*** Data for the task ***

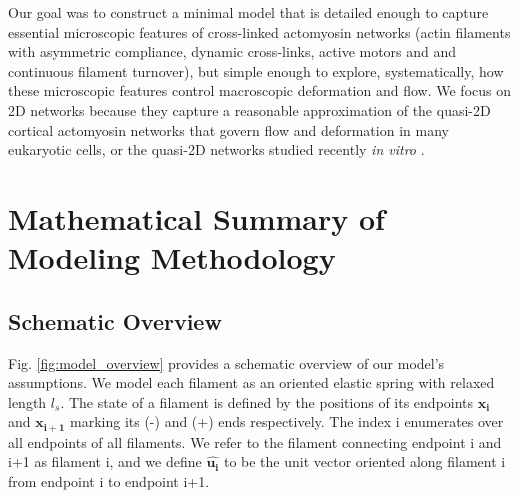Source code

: Our goal was to construct a minimal model that is detailed enough to capture essential microscopic features of cross-linked actomyosin networks (actin filaments with asymmetric compliance, dynamic cross-links, active motors and and continuous filament turnover), but simple enough to explore, systematically, how these microscopic features control macroscopic deformation and flow. We focus on 2D networks because they capture a reasonable approximation of the quasi-2D cortical actomyosin networks that govern flow and deformation in many eukaryotic cells\cite{cellmech_flows, salbreuxbphs}, or the quasi-2D networks studied recently {\em in vitro} \cite{rheo_2D1,rheo_2D2}.




\section{Mathematical Summary of Modeling Methodology}

\subsection{Schematic Overview}
Fig. \ref{fig:model_overview} provides a schematic overview of our model's assumptions. We model each filament as an oriented elastic spring with relaxed length $l_s$. The state of a filament is defined by the positions of its endpoints $\mathbf{x_i}$ and $\mathbf{x_{i+1}}$ marking its (-) and (+) ends respectively. The index i enumerates over all endpoints of all filaments. We refer to the filament connecting endpoint i and i+1 as filament i, and we define $\mathbf{\hat{u_i}}$ to be the unit vector oriented along filament i from endpoint i to endpoint i+1.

*** End of Data for the task ***

### What this task involves
Where a record above holds a picture, drop the picture and print the rest exactly.

### Result of this exercise
Source code

: Our goal was to construct a minimal model that is detailed enough to capture essential microscopic features of cross-linked actomyosin networks (actin filaments with asymmetric compliance, dynamic cross-links, active motors and and continuous filament turnover), but simple enough to explore, systematically, how these microscopic features control macroscopic deformation and flow. We focus on 2D networks because they capture a reasonable approximation of the quasi-2D cortical actomyosin networks that govern flow and deformation in many eukaryotic cells\cite{cellmech_flows, salbreuxbphs}, or the quasi-2D networks studied recently {\em in vitro} \cite{rheo_2D1,rheo_2D2}.




\section{Mathematical Summary of Modeling Methodology}

\subsection{Schematic Overview}
Fig. \ref{fig:model_overview} provides a schematic overview of our model's assumptions. We model each filament as an oriented elastic spring with relaxed length $l_s$. The state of a filament is defined by the positions of its endpoints $\mathbf{x_i}$ and $\mathbf{x_{i+1}}$ marking its (-) and (+) ends respectively. The index i enumerates over all endpoints of all filaments. We refer to the filament connecting endpoint i and i+1 as filament i, and we define $\mathbf{\hat{u_i}}$ to be the unit vector oriented along filament i from endpoint i to endpoint i+1.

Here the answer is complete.